By Megan Powers
As I set off to see the Sistine Chapel and St. Peter’s Basilica yesterday, I was wearing a long, black halter dress and had my hair pulled up in a bun.
A guy sitting on the sidewalk yelled out to me, “Senor!” As I kept walking, I thought, that’s odd – why would he say that? He said it once more and then as I was about 100 yards away, he yelled, “Senora! Senora! Senora!” It seemed he thought I was Spanish, and realized he had the wrong gender with the word he used.
Later in the day I asked for the “bagni” (how it was written on the door at school), and the security guard replied, “Bagno?” To me, that sounded like the Spanish word, which left me thinking, do I have it wrong?
Am I channeling my inner-Spaniard today?
That evening I ordered white wine… I said, “Vorrei vino blanco, per favore.” The server replied back by saying “Bianco?” Now it seemed to be a conspiracy! I had been saying blanco for almost two weeks and just realized in Italian class today that white in Italian is, indeed, bianco.

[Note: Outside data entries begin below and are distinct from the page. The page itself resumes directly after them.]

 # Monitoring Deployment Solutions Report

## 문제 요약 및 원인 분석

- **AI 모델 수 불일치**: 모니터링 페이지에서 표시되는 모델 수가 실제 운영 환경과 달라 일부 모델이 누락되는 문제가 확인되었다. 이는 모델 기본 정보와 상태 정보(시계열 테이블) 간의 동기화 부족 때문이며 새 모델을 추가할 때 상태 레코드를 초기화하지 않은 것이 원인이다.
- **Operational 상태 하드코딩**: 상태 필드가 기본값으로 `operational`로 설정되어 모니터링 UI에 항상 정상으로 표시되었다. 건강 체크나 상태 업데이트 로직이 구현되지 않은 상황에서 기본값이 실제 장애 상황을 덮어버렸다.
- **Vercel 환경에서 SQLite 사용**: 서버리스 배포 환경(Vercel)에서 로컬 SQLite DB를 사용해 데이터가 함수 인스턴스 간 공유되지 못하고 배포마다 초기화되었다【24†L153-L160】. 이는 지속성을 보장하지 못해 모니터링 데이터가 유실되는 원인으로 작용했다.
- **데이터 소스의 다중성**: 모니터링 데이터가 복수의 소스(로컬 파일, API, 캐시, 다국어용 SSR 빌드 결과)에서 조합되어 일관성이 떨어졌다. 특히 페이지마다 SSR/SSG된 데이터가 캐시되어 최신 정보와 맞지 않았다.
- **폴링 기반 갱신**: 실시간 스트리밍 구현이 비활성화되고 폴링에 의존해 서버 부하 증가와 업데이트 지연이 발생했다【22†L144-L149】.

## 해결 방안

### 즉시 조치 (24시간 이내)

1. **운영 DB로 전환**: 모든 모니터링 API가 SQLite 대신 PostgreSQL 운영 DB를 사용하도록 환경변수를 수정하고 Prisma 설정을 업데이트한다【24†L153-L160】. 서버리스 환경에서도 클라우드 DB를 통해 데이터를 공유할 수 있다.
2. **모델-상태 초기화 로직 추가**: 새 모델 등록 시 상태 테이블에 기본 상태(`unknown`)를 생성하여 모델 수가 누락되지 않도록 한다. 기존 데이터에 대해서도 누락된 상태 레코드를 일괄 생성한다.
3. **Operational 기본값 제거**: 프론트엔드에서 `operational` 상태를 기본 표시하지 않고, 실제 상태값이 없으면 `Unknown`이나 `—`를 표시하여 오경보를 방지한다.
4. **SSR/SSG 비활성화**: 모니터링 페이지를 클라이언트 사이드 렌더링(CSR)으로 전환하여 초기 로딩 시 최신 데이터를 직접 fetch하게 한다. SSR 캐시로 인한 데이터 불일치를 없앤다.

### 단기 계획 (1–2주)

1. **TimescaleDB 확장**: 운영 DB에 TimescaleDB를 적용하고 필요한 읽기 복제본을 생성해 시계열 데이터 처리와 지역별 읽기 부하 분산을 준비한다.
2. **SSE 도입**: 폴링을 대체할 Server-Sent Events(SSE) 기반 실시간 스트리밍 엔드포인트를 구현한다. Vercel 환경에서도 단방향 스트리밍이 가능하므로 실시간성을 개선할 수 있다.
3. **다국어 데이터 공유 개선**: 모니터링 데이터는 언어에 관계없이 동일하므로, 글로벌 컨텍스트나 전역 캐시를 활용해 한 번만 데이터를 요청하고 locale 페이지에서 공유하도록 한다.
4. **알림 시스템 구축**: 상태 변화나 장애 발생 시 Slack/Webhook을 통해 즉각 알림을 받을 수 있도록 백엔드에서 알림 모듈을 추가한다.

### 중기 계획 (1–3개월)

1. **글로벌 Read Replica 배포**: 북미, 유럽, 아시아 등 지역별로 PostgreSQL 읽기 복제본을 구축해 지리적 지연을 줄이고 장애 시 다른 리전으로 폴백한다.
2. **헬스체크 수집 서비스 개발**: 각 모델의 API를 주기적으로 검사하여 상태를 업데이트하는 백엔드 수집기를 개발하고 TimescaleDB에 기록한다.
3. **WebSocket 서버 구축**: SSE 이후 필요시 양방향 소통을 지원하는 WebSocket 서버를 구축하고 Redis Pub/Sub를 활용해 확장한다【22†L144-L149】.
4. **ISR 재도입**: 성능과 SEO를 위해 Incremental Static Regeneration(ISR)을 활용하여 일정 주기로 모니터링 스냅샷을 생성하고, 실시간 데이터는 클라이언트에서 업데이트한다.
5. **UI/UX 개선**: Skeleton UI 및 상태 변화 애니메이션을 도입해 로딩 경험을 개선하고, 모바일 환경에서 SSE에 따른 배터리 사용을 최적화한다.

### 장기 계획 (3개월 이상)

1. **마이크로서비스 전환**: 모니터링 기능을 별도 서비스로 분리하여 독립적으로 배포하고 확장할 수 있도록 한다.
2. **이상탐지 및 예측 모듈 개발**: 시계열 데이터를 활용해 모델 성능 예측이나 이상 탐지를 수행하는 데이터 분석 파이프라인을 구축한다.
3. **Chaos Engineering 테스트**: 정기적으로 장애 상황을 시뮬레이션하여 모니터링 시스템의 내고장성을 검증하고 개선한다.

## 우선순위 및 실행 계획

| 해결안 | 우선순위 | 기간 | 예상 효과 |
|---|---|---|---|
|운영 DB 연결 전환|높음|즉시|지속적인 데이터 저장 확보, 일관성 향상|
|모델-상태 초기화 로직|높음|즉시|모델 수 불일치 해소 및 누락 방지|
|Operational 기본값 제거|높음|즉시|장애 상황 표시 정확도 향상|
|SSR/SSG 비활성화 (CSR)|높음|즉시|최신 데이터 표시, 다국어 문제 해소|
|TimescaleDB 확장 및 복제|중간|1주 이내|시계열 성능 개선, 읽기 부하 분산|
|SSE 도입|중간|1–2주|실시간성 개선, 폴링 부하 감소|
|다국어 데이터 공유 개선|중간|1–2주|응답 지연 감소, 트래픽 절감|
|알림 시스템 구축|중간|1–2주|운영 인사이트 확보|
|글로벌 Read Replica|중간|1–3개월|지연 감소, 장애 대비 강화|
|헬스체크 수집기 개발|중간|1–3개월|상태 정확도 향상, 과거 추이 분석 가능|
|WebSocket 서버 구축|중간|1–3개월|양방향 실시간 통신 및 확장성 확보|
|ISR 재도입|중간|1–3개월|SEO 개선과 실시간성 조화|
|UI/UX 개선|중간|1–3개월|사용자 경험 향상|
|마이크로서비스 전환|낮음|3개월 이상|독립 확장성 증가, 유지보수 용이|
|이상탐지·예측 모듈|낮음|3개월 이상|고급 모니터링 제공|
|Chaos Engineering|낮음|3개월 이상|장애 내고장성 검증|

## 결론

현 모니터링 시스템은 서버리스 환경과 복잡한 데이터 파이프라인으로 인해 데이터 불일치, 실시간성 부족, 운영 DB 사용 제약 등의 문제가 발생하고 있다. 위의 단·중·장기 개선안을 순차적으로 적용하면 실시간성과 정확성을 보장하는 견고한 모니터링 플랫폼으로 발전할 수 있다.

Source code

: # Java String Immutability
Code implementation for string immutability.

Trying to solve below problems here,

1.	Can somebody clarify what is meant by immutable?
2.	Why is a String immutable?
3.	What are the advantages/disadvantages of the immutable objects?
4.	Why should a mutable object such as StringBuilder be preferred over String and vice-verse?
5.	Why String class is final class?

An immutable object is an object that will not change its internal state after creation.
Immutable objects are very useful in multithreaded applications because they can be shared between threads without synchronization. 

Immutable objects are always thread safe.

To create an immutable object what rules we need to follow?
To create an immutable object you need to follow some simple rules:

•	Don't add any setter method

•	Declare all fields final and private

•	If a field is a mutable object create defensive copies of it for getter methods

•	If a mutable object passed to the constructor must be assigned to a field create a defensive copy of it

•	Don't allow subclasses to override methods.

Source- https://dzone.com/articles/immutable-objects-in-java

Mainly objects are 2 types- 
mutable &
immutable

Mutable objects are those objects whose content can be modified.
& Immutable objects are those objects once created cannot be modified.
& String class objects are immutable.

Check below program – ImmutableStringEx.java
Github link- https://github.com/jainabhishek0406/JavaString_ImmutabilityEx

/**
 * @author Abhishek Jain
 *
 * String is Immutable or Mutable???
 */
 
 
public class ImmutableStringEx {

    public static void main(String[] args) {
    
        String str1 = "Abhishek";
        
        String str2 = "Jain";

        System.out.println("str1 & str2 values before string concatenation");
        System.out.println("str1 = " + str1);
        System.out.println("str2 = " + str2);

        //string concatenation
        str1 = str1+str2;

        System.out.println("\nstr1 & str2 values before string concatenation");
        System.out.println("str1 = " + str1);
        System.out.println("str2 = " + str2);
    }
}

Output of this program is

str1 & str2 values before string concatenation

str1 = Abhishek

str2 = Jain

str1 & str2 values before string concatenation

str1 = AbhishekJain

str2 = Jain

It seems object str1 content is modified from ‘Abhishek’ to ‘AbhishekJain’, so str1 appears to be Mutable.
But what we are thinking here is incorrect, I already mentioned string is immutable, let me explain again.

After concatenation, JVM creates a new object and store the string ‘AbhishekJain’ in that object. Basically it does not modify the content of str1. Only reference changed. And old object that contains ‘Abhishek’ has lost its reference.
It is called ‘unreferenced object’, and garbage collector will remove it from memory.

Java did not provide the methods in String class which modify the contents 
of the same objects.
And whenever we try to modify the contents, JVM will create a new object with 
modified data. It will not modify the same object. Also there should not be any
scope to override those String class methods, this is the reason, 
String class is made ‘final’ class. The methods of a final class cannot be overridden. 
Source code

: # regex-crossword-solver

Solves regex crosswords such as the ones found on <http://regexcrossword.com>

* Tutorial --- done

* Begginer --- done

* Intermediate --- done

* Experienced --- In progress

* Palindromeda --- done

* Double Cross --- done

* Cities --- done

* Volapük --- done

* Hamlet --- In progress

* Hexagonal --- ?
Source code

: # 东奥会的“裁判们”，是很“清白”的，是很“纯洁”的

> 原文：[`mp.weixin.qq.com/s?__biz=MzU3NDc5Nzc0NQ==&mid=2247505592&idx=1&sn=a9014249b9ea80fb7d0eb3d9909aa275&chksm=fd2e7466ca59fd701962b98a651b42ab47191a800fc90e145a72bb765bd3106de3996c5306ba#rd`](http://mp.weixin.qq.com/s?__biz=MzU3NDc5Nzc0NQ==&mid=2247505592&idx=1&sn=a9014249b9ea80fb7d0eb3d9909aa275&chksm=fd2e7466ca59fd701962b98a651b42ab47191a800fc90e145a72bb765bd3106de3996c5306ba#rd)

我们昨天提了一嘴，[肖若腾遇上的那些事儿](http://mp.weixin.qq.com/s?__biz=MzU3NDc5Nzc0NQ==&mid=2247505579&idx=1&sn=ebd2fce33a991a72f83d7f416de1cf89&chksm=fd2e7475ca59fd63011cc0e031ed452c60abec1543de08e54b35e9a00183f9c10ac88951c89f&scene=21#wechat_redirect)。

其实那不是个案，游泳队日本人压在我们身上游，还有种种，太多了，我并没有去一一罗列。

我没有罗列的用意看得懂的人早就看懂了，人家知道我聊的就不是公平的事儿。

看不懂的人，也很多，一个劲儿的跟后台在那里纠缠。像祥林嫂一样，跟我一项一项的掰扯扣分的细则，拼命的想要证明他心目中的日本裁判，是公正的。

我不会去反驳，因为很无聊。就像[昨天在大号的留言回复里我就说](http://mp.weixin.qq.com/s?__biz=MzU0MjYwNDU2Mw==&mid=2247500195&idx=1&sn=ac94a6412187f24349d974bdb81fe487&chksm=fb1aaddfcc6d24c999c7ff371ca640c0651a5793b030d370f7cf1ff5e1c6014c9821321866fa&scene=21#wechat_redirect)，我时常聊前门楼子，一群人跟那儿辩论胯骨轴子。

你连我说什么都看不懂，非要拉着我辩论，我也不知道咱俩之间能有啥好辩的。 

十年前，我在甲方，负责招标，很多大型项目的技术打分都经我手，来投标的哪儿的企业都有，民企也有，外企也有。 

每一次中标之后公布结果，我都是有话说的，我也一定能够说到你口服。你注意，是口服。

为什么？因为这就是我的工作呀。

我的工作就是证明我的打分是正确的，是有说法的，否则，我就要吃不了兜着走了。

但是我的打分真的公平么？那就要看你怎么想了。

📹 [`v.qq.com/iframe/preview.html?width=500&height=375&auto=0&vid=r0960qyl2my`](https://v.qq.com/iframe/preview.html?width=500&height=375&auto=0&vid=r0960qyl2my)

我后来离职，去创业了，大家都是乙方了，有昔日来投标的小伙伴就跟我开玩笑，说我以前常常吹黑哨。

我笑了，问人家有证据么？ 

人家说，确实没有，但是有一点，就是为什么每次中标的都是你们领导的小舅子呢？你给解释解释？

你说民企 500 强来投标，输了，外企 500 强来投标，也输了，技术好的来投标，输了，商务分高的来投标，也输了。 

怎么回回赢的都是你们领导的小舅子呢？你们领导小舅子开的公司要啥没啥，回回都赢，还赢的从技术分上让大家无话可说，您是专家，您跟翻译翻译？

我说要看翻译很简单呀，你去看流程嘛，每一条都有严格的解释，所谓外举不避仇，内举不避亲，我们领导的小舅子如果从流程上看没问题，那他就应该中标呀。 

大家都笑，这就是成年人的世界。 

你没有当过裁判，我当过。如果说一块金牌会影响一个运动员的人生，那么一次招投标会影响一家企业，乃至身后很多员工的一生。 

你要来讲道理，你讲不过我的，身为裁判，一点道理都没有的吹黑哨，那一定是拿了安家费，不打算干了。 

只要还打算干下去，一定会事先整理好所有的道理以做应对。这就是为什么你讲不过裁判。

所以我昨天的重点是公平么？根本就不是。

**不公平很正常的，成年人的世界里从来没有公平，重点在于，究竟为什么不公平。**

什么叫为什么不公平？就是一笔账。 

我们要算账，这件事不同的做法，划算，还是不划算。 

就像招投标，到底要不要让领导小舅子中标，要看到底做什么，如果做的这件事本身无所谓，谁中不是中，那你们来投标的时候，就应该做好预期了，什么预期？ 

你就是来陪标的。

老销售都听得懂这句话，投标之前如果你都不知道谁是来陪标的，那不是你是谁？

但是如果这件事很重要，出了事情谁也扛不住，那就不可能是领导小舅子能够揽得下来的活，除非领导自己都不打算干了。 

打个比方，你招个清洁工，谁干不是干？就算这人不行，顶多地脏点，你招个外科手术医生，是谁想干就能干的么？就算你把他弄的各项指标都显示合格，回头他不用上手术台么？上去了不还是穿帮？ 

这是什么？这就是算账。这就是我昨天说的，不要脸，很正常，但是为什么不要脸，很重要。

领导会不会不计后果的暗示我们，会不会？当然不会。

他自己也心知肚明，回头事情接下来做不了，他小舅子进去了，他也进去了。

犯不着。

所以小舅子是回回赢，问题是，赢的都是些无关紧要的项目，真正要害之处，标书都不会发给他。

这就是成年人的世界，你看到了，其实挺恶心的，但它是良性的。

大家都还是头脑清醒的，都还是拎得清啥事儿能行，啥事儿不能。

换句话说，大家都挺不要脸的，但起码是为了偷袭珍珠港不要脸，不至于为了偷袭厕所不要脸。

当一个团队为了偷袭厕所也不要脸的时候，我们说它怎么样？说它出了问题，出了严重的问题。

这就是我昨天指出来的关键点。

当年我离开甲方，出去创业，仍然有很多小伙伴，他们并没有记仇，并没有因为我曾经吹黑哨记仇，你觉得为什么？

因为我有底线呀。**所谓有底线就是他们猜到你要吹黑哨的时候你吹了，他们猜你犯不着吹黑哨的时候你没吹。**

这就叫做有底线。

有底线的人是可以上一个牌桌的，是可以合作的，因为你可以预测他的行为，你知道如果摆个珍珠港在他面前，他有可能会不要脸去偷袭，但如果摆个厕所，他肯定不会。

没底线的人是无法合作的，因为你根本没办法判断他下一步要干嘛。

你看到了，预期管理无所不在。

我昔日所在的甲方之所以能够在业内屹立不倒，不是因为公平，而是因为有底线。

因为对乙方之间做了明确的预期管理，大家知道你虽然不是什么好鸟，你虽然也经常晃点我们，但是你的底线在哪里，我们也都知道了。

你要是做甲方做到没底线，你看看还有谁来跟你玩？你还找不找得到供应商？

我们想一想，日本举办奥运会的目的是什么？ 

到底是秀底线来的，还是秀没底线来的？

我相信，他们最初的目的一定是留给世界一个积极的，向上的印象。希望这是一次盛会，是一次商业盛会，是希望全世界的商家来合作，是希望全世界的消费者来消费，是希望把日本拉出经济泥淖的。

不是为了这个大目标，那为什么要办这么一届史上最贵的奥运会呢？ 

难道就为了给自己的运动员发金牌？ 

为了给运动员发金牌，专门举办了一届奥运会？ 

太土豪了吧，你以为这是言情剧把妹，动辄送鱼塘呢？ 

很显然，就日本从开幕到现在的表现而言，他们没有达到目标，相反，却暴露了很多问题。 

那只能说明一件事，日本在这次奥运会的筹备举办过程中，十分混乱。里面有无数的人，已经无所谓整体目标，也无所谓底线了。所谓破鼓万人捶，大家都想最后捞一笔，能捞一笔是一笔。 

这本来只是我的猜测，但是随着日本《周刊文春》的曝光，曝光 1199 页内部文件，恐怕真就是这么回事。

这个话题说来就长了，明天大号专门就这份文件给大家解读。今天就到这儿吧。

I realize these confusions happened for various reasons.
But what sticks with me, is this might be the first time I’ve traveled abroad and I wasn’t assumed to be American.
For a moment I felt a sense of relief about that, but not because I’m not proud to be American. I am proud, but there’s something to be said for being stripped of that stereotype (if only for a moment... or a day).